■ TASK ITEM ■
Write only the number of lines in the entries below that contain the string "전단변환".

*** Opening INFORMATION SHOWN ***

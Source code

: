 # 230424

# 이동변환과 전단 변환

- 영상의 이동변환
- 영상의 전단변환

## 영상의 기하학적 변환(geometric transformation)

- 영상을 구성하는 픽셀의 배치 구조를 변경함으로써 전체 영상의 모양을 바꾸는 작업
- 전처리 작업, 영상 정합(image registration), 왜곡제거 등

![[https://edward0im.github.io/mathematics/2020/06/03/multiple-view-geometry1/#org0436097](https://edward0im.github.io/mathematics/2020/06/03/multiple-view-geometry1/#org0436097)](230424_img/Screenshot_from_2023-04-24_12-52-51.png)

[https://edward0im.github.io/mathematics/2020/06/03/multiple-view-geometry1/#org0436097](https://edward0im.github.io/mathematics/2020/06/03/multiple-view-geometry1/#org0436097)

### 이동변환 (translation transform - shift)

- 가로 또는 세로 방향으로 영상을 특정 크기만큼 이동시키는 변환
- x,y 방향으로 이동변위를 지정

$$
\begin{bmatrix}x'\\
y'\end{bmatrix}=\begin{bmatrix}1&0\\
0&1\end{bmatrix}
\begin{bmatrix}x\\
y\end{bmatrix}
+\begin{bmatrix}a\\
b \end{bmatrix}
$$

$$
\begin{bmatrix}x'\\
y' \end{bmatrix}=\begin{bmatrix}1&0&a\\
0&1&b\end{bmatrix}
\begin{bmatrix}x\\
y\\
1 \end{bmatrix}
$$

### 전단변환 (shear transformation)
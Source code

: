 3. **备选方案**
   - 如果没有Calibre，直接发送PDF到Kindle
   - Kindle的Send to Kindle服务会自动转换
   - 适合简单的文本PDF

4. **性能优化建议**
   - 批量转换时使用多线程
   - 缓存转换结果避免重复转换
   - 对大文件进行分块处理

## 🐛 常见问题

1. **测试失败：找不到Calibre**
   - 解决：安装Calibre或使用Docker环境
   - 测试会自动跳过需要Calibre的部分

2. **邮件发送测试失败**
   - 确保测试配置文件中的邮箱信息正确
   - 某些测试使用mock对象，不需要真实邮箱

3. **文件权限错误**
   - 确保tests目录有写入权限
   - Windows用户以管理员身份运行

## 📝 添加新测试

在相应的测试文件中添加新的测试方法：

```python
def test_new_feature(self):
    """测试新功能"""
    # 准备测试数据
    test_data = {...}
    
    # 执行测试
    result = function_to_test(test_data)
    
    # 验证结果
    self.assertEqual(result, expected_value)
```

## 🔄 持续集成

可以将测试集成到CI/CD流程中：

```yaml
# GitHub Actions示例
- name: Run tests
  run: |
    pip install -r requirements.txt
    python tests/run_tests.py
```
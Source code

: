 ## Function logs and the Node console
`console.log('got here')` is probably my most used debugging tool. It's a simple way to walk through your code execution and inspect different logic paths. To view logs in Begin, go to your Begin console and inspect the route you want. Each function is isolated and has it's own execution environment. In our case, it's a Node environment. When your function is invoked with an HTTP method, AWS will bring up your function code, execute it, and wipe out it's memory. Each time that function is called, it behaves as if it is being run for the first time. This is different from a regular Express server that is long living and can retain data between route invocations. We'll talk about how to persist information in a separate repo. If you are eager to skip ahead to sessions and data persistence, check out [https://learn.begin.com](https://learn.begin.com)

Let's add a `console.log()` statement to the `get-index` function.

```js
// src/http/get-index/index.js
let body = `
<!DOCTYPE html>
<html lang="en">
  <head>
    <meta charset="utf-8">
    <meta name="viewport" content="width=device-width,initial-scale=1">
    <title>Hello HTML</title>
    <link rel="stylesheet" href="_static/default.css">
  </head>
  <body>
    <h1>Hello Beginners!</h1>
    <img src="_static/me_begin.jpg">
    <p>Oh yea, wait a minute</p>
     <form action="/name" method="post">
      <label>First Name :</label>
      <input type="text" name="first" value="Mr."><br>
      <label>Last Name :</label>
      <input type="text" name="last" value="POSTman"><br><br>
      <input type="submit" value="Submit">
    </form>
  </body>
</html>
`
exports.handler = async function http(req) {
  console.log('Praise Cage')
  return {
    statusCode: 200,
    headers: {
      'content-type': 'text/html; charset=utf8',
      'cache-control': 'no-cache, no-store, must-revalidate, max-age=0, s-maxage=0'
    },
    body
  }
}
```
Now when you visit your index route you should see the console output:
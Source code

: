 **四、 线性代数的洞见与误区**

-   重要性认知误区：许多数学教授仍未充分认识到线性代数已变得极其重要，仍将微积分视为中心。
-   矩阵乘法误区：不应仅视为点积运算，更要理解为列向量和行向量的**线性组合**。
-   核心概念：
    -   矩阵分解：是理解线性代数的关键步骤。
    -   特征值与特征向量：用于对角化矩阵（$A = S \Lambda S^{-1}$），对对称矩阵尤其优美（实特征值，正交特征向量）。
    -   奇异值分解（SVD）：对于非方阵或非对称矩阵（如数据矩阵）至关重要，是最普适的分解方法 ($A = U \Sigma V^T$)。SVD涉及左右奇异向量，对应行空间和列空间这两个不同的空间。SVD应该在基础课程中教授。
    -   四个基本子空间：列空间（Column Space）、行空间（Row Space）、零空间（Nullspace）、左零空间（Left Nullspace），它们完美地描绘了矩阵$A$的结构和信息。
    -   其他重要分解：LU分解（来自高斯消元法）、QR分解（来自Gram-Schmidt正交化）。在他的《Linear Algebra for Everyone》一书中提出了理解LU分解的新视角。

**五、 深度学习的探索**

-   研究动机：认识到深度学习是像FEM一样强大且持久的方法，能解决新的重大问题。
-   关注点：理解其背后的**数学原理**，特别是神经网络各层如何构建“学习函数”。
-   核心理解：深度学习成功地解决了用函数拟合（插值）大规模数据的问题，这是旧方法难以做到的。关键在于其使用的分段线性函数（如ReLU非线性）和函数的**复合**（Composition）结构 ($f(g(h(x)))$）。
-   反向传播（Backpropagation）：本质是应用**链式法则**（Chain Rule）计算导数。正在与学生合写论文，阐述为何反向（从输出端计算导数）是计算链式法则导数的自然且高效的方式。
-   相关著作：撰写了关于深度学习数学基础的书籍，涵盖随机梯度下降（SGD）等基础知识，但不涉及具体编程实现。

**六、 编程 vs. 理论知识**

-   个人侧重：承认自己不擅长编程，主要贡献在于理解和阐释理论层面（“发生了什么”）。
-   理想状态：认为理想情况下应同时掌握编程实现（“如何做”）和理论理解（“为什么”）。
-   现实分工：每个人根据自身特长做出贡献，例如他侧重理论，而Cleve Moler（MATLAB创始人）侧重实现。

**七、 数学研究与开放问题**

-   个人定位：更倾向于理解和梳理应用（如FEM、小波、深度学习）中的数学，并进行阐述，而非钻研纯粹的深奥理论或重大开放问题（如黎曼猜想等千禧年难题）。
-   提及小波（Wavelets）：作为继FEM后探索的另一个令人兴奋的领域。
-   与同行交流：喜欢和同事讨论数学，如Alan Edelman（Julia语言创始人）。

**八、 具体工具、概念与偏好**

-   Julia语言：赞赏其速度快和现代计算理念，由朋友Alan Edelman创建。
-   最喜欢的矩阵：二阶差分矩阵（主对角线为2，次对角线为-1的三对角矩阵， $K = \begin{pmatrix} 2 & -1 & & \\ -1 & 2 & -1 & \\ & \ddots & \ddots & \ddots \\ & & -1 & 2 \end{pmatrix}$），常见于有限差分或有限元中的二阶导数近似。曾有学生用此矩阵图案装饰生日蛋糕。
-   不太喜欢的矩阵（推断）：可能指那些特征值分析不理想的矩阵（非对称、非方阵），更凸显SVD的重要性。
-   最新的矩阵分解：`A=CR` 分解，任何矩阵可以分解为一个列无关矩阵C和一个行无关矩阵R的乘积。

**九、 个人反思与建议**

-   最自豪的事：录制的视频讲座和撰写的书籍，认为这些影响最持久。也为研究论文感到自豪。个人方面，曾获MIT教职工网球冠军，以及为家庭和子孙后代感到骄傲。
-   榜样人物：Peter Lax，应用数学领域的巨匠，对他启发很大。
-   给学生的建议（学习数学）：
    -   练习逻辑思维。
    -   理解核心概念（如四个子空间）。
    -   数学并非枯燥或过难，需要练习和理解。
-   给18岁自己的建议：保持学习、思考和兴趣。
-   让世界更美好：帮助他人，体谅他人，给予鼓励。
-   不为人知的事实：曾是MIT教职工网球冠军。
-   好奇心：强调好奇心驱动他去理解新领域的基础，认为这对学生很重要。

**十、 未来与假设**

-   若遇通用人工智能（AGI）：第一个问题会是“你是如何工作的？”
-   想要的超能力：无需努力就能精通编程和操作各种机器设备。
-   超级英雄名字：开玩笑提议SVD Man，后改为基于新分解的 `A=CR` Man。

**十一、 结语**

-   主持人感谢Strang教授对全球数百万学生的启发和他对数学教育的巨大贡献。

*** Closing INFORMATION SHOWN ***

■ REPLY TO THE TASK ■
2